From: Jens Axboe <[email protected]>
To: Pavel Begunkov <[email protected]>,
Dylan Yudaken <[email protected]>,
"[email protected]" <[email protected]>
Subject: Re: [PATCH for-next 5/7] io_uring: post msg_ring CQE in task context
Date: Tue, 6 Dec 2022 09:06:00 -0700 [thread overview]
Message-ID: <[email protected]> (raw)
In-Reply-To: <[email protected]>
On 12/6/22 3:42?AM, Pavel Begunkov wrote:
> On 12/5/22 15:18, Jens Axboe wrote:
>> On 12/5/22 8:12?AM, Dylan Yudaken wrote:
>>> On Mon, 2022-12-05 at 04:53 -0700, Jens Axboe wrote:
>>>> On 12/4/22 7:44?PM, Pavel Begunkov wrote:
>>>>> We want to limit post_aux_cqe() to the task context when -
>>>>>> task_complete
>>>>> is set, and so we can't just deliver a IORING_OP_MSG_RING CQE to
>>>>> another
>>>>> thread. Instead of trying to invent a new delayed CQE posting
>>>>> mechanism
>>>>> push them into the overflow list.
>>>>
>>>> This is really the only one out of the series that I'm not a big fan
>>>> of.
>>>> If we always rely on overflow for msg_ring, then that basically
>>>> removes
>>>> it from being usable in a higher performance setting.
>>>>
>>>> The natural way to do this would be to post the cqe via task_work for
>>>> the target, ring, but we also don't any storage available for that.
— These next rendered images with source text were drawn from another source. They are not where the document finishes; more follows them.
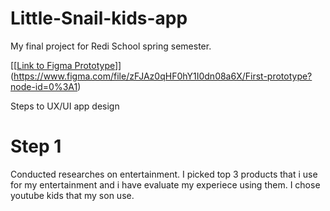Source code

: # Little-Snail-kids-app
My final project for Redi School spring semester.

[[[Link to Figma Prototype](https://www.figma.com/file/zFJAz0qHF0hY1I0dn08a6X/First-prototype?node-id=0%3A1)]](https://www.figma.com/file/zFJAz0qHF0hY1I0dn08a6X/First-prototype?node-id=0%3A1)


Steps to UX/UI app design

# Step 1
Conducted researches on entertainment. I picked top 3 products that i use for my entertainment and i have evaluate my experiece using them. 
I chose youtube kids that my son use. 

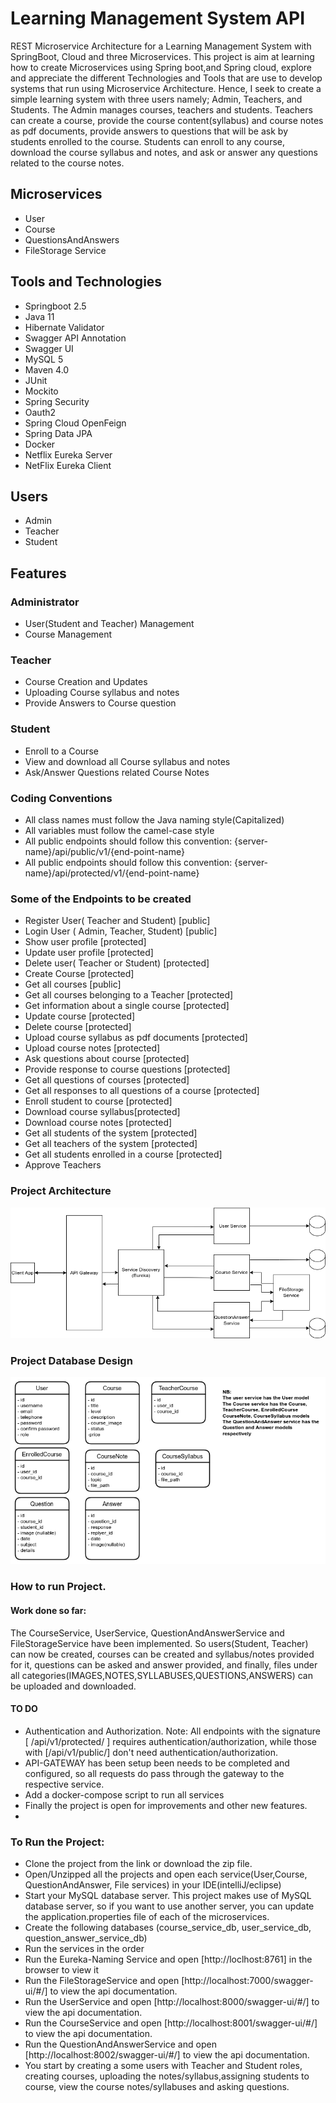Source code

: 
# Learning Management System API
REST Microservice Architecture for a Learning Management System with SpringBoot, Cloud and three Microservices. This project is aim at learning how to create      Microservices using Spring boot,and Spring cloud, explore and appreciate the different Technologies and Tools that are use to develop systems that run using Microservice Architecture. 
Hence, I seek to create a simple learning system with three users namely; Admin, Teachers, and Students.
The Admin manages courses, teachers and students.
Teachers can create a course, provide the course content(syllabus) and course notes as pdf documents, provide answers to questions that will be ask by students enrolled to the course. 
Students can enroll to any course, download the course syllabus and notes, and ask or answer any questions related to the course notes.
## Microservices
* User
* Course
* QuestionsAndAnswers
* FileStorage Service
## Tools and Technologies
* Springboot 2.5
* Java 11
* Hibernate Validator
* Swagger API Annotation
* Swagger UI
* MySQL 5
* Maven 4.0
* JUnit
* Mockito
* Spring Security
* Oauth2
* Spring Cloud OpenFeign
* Spring Data JPA
* Docker
* Netflix Eureka Server
* NetFlix Eureka Client
## Users
* Admin
* Teacher
* Student
## Features
### Administrator
* User(Student and Teacher) Management
* Course  Management
### Teacher
* Course Creation and Updates
* Uploading Course syllabus and notes
* Provide Answers to Course question
### Student
* Enroll to a Course
* View and download all Course syllabus and notes
* Ask/Answer Questions related Course Notes
### Coding Conventions 
* All class names must follow the Java naming style(Capitalized)
* All variables must follow the camel-case style
* All public endpoints should follow this convention: {server-name}/api/public/v1/{end-point-name}
* All public endpoints should follow this convention: {server-name}/api/protected/v1/{end-point-name}
### Some of the Endpoints to be created
* Register User( Teacher and Student) [public]
* Login User ( Admin, Teacher, Student) [public]
* Show user profile [protected]
* Update user profile [protected]
* Delete user( Teacher or Student) [protected]
* Create Course  [protected]
* Get all courses [public]
* Get all courses belonging to a Teacher [protected]
* Get information about a single course [protected]
* Update course [protected]
* Delete course [protected]
* Upload course syllabus as pdf documents [protected]
* Upload course notes [protected]
* Ask questions about course [protected]
* Provide response to course questions [protected]
* Get all questions of courses [protected]
* Get all responses to all questions of a course [protected]
* Enroll student to course [protected]
* Download course syllabus[protected]
* Download course notes [protected]
* Get all students of the system [protected]
* Get all teachers of the system [protected]
* Get all students enrolled in a course [protected]
* Approve Teachers
### Project Architecture
![Project Architecture](assets/ProjectArchitectureUpdated.png)
### Project Database Design
![Project Architecture](assets/databaseDesign.png)

### How to run Project.
#### Work done so far:
The CourseService, UserService, QuestionAndAnswerService and FileStorageService have been implemented. So users(Student, Teacher) can now be created, courses can be created and syllabus/notes provided for it, questions can be asked and answer provided, and finally, files under all categories(IMAGES,NOTES,SYLLABUSES,QUESTIONS,ANSWERS) can be uploaded and downloaded.
#### TO DO
* Authentication and Authorization. 
  Note: All endpoints with the signature [ /api/v1/protected/ ] requires authentication/authorization, while those with  [/api/v1/public/] don't need       authentication/authorization.
* API-GATEWAY has been setup been needs to be completed and configured, so all requests do pass through the gateway to the respective service.
* Add a docker-compose script to run all services
* Finally the project is open for improvements and other new features.
* 
### To Run the Project:
* Clone the project from the link or download the zip file.
* Open/Unzipped all the projects and open each service(User,Course, QuestionAndAnswer, File services) in your IDE(intelliJ/eclipse)
* Start your MySQL database server. 
  This project makes use of MySQL database server, so if you want to use another server, you can update the application.properties file of each     of the microservices. 
* Create the following databases (course_service_db, user_service_db, question_answer_service_db)  
* Run the services in the order
* Run the Eureka-Naming Service and open [http://loclhost:8761] in the browser to view it
* Run the FileStorageService and open [http://localhost:7000/swagger-ui/#/]  to view the api documentation.
* Run the UserService and open [http://localhost:8000/swagger-ui/#/] to view the api documentation.
* Run the CourseService and open [http://localhost:8001/swagger-ui/#/] to view the api documentation.
* Run the QuestionAndAnswerService and open [http://localhost:8002/swagger-ui/#/] to view the api documentation.
* You start by creating a some users with Teacher and Student roles, creating courses, uploading the notes/syllabus,assigning students to course, view the course notes/syllabuses and asking questions.
  





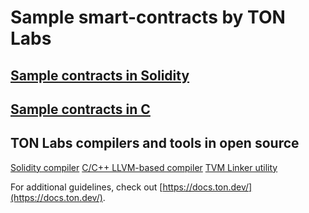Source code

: # Sample smart-contracts by TON Labs

## [Sample contracts in Solidity](https://github.com/tonlabs/samples/tree/master/solidity)
## [Sample contracts in C](https://github.com/tonlabs/samples/tree/master/c)

## TON Labs compilers and tools in open source

[Solidity compiler](https://github.com/tonlabs/TON-Solidity-Compiler)
[C/C++ LLVM-based compiler](https://github.com/tonlabs/TON-Compiler)
[TVM Linker utility](https://github.com/tonlabs/TVM-linker)

For additional guidelines, check out [https://docs.ton.dev/](https://docs.ton.dev/).
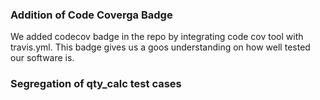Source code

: ### Addition of Code Coverga Badge ###
We added codecov badge in the repo by integrating code cov tool with travis.yml. This badge gives us a goos understanding on how well tested our software is.

### Segregation of qty_calc test cases ###
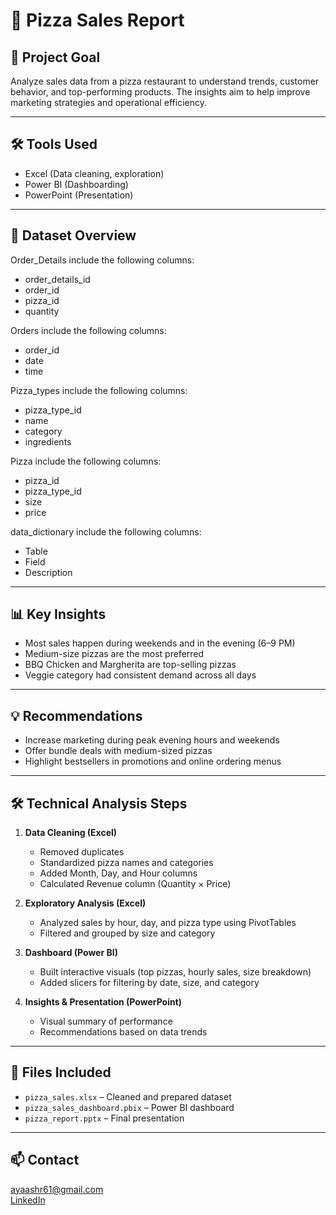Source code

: # 🍕 Pizza Sales Report

## 🧠 Project Goal  
Analyze sales data from a pizza restaurant to understand trends, customer behavior, and top-performing products. The insights aim to help improve marketing strategies and operational efficiency.

---

## 🛠️ Tools Used  
- Excel (Data cleaning, exploration)
- Power BI (Dashboarding)
- PowerPoint (Presentation)

---

## 📄 Dataset Overview  
Order_Details include the following columns:
- order_details_id
- order_id
- pizza_id
- quantity

Orders include the following columns:
- order_id
- date
- time

Pizza_types include the following columns:
- pizza_type_id
- name
- category
- ingredients

Pizza include the following columns:
- pizza_id
- pizza_type_id
- size
- price

data_dictionary include the following columns:
- Table	
- Field
- Description

---

## 📊 Key Insights  
- Most sales happen during weekends and in the evening (6–9 PM)
- Medium-size pizzas are the most preferred
- BBQ Chicken and Margherita are top-selling pizzas
- Veggie category had consistent demand across all days

---

## 💡 Recommendations  
- Increase marketing during peak evening hours and weekends
- Offer bundle deals with medium-sized pizzas
- Highlight bestsellers in promotions and online ordering menus

---

## 🛠️ Technical Analysis Steps

1. **Data Cleaning (Excel)**  
   - Removed duplicates  
   - Standardized pizza names and categories  
   - Added Month, Day, and Hour columns  
   - Calculated Revenue column (Quantity × Price)  

2. **Exploratory Analysis (Excel)**  
   - Analyzed sales by hour, day, and pizza type using PivotTables  
   - Filtered and grouped by size and category  

3. **Dashboard (Power BI)**  
   - Built interactive visuals (top pizzas, hourly sales, size breakdown)  
   - Added slicers for filtering by date, size, and category  

4. **Insights & Presentation (PowerPoint)**  
   - Visual summary of performance  
   - Recommendations based on data trends

---

## 📁 Files Included  
- `pizza_sales.xlsx` – Cleaned and prepared dataset  
- `pizza_sales_dashboard.pbix` – Power BI dashboard  
- `pizza_report.pptx` – Final presentation

---

## 📫 Contact  
ayaashr61@gmail.com  
[LinkedIn](https://www.linkedin.com/in/aya-ashraf-/)
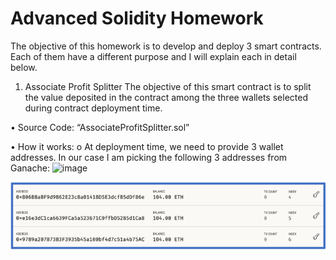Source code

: # Advanced Solidity Homework

The objective of this homework is to develop and deploy 3 smart contracts. Each of them have a different purpose and I will explain each in detail below.

1.	Associate Profit Splitter
The objective of this smart contract is to split the value deposited in the contract among the three wallets selected during contract deployment time.

•	Source Code: “AssociateProfitSplitter.sol”

•	How it works:
o	At deployment time, we need to provide 3 wallet addresses. In our case I am picking the following 3 addresses from Ganache:
![image](https://user-images.githubusercontent.com/9513909/127507482-5dd4de32-17ed-4c1c-be3d-a7e10bc07090.png)



![pic 1](https://github.com/mrasumof/AdvancedSolidity/blob/main/Images/Picture1.gif?raw=true)
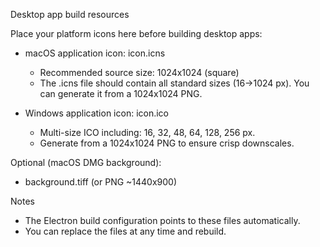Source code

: Desktop app build resources

Place your platform icons here before building desktop apps:

- macOS application icon: icon.icns
  - Recommended source size: 1024x1024 (square)
  - The .icns file should contain all standard sizes (16→1024 px). You can generate it from a 1024x1024 PNG.

- Windows application icon: icon.ico
  - Multi-size ICO including: 16, 32, 48, 64, 128, 256 px.
  - Generate from a 1024x1024 PNG to ensure crisp downscales.

Optional (macOS DMG background):
- background.tiff (or PNG ~1440x900)

Notes
- The Electron build configuration points to these files automatically.
- You can replace the files at any time and rebuild.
>>>> Might still be better to alloc something ala
>>>>
>>>> struct tw_cqe_post {
>>>> ????????struct task_work work;
>>>> ????????s32 res;
>>>> ????????u32 flags;
>>>> ????????u64 user_data;
>>>> }
>>>>
>>>> and post it with that?
>
> What does it change performance wise? I need to add a patch to
> "try to flush before overflowing", but apart from that it's one
> additional allocation in both cases but adds additional
> raw / not-batch task_work.
It adds alloc+free for each one, and overflow flush needed on the
recipient side. It also adds a cq lock/unlock, though I don't think that
part will be a big deal.
>>> It might work to post the whole request to the target, post the cqe,
>>> and then return the request back to the originating ring via tw for the
>>> msg_ring CQE and cleanup.
>>
>> I did consider that, but then you need to ref that request as well as
>> bounce it twice via task_work. Probably easier to just alloc at that
>> point? Though if you do that, then the target cqe would post later than
>> the original. And potentially lose -EOVERFLOW if the target ring is
>> overflown...
>
> Double tw is interesting for future plans, but yeah, I don't think
> it's so much of a difference in context of this series.
I did a half assed patch for that... Below.
diff --git a/io_uring/io_uring.c b/io_uring/io_uring.c
index 36cb63e4174f..974eeaac313f 100644
--- a/io_uring/io_uring.c
+++ b/io_uring/io_uring.c
@@ -1254,10 +1254,10 @@ static void io_req_local_work_add(struct io_kiocb *req)
__io_cqring_wake(ctx);
}
-void __io_req_task_work_add(struct io_kiocb *req, bool allow_local)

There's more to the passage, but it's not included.